**Your objective**
All of the records below need to be returned exactly.

[Stored data]
○ ○ ○ ○ ○ ○ ○

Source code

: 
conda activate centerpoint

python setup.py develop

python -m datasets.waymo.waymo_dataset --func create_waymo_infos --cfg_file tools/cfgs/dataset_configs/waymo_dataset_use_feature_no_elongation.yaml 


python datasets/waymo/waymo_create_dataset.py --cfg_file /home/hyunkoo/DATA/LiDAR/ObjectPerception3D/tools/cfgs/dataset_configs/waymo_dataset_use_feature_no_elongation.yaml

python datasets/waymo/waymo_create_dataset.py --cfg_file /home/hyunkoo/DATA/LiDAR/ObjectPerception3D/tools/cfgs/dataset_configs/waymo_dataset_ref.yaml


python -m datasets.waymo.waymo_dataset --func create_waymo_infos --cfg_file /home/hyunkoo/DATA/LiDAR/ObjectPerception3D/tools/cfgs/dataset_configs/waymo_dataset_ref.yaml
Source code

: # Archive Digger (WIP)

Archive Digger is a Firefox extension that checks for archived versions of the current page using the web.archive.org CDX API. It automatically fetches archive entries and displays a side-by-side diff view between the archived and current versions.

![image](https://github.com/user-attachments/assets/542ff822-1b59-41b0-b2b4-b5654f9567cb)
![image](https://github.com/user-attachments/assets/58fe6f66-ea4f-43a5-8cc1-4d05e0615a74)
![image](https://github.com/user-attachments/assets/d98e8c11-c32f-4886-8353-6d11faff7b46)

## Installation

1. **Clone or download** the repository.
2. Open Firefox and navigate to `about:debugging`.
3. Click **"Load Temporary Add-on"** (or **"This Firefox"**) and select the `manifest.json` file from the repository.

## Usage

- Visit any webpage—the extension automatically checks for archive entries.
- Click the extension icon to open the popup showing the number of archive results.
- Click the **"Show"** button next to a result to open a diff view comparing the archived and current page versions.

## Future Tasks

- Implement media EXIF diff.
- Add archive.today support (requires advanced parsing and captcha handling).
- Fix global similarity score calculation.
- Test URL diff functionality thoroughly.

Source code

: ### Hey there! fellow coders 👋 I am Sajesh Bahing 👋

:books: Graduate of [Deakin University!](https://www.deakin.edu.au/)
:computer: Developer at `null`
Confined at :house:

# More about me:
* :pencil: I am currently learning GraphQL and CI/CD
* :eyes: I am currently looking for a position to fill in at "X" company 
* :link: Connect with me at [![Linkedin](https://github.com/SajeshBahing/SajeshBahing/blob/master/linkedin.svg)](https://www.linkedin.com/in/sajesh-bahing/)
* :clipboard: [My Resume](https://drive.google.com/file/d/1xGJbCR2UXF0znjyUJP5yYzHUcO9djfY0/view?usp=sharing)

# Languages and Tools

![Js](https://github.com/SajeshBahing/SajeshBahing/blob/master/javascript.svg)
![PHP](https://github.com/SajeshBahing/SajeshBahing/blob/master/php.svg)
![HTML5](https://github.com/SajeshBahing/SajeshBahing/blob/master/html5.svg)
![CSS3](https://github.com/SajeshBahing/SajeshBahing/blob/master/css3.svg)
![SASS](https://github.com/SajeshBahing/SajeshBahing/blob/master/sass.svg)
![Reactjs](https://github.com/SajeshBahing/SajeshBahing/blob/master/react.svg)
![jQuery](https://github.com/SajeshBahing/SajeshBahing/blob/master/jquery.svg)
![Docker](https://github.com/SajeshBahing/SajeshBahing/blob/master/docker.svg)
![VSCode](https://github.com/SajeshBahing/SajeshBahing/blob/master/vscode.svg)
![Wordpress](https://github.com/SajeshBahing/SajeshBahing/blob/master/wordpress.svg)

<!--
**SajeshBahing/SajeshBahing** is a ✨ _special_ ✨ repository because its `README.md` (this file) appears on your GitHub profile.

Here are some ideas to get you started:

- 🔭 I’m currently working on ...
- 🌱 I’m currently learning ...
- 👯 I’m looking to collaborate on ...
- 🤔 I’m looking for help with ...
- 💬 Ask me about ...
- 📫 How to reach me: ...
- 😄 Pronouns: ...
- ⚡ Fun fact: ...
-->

○ ○ ○ ○ ○ ○ ○

**Result for this exercise**
Source code

: 
conda activate centerpoint

python setup.py develop

python -m datasets.waymo.waymo_dataset --func create_waymo_infos --cfg_file tools/cfgs/dataset_configs/waymo_dataset_use_feature_no_elongation.yaml 


python datasets/waymo/waymo_create_dataset.py --cfg_file /home/hyunkoo/DATA/LiDAR/ObjectPerception3D/tools/cfgs/dataset_configs/waymo_dataset_use_feature_no_elongation.yaml

python datasets/waymo/waymo_create_dataset.py --cfg_file /home/hyunkoo/DATA/LiDAR/ObjectPerception3D/tools/cfgs/dataset_configs/waymo_dataset_ref.yaml


python -m datasets.waymo.waymo_dataset --func create_waymo_infos --cfg_file /home/hyunkoo/DATA/LiDAR/ObjectPerception3D/tools/cfgs/dataset_configs/waymo_dataset_ref.yaml
Source code

: # Archive Digger (WIP)

Archive Digger is a Firefox extension that checks for archived versions of the current page using the web.archive.org CDX API. It automatically fetches archive entries and displays a side-by-side diff view between the archived and current versions.

![image](https://github.com/user-attachments/assets/542ff822-1b59-41b0-b2b4-b5654f9567cb)
![image](https://github.com/user-attachments/assets/58fe6f66-ea4f-43a5-8cc1-4d05e0615a74)
![image](https://github.com/user-attachments/assets/d98e8c11-c32f-4886-8353-6d11faff7b46)

## Installation

1. **Clone or download** the repository.
2. Open Firefox and navigate to `about:debugging`.
3. Click **"Load Temporary Add-on"** (or **"This Firefox"**) and select the `manifest.json` file from the repository.

## Usage

- Visit any webpage—the extension automatically checks for archive entries.
- Click the extension icon to open the popup showing the number of archive results.
- Click the **"Show"** button next to a result to open a diff view comparing the archived and current page versions.

## Future Tasks

- Implement media EXIF diff.
- Add archive.today support (requires advanced parsing and captcha handling).
- Fix global similarity score calculation.
- Test URL diff functionality thoroughly.

Source code

: ### Hey there! fellow coders 👋 I am Sajesh Bahing 👋

:books: Graduate of [Deakin University!](https://www.deakin.edu.au/)
:computer: Developer at `null`
Confined at :house:

# More about me:
* :pencil: I am currently learning GraphQL and CI/CD
* :eyes: I am currently looking for a position to fill in at "X" company 
* :link: Connect with me at [![Linkedin](https://github.com/SajeshBahing/SajeshBahing/blob/master/linkedin.svg)](https://www.linkedin.com/in/sajesh-bahing/)
* :clipboard: [My Resume](https://drive.google.com/file/d/1xGJbCR2UXF0znjyUJP5yYzHUcO9djfY0/view?usp=sharing)

# Languages and Tools

![Js](https://github.com/SajeshBahing/SajeshBahing/blob/master/javascript.svg)
![PHP](https://github.com/SajeshBahing/SajeshBahing/blob/master/php.svg)
![HTML5](https://github.com/SajeshBahing/SajeshBahing/blob/master/html5.svg)
![CSS3](https://github.com/SajeshBahing/SajeshBahing/blob/master/css3.svg)
![SASS](https://github.com/SajeshBahing/SajeshBahing/blob/master/sass.svg)
![Reactjs](https://github.com/SajeshBahing/SajeshBahing/blob/master/react.svg)
![jQuery](https://github.com/SajeshBahing/SajeshBahing/blob/master/jquery.svg)
![Docker](https://github.com/SajeshBahing/SajeshBahing/blob/master/docker.svg)
![VSCode](https://github.com/SajeshBahing/SajeshBahing/blob/master/vscode.svg)
![Wordpress](https://github.com/SajeshBahing/SajeshBahing/blob/master/wordpress.svg)

<!--
**SajeshBahing/SajeshBahing** is a ✨ _special_ ✨ repository because its `README.md` (this file) appears on your GitHub profile.

Here are some ideas to get you started:

- 🔭 I’m currently working on ...
- 🌱 I’m currently learning ...
- 👯 I’m looking to collaborate on ...
- 🤔 I’m looking for help with ...
- 💬 Ask me about ...
- 📫 How to reach me: ...
- 😄 Pronouns: ...
- ⚡ Fun fact: ...
-->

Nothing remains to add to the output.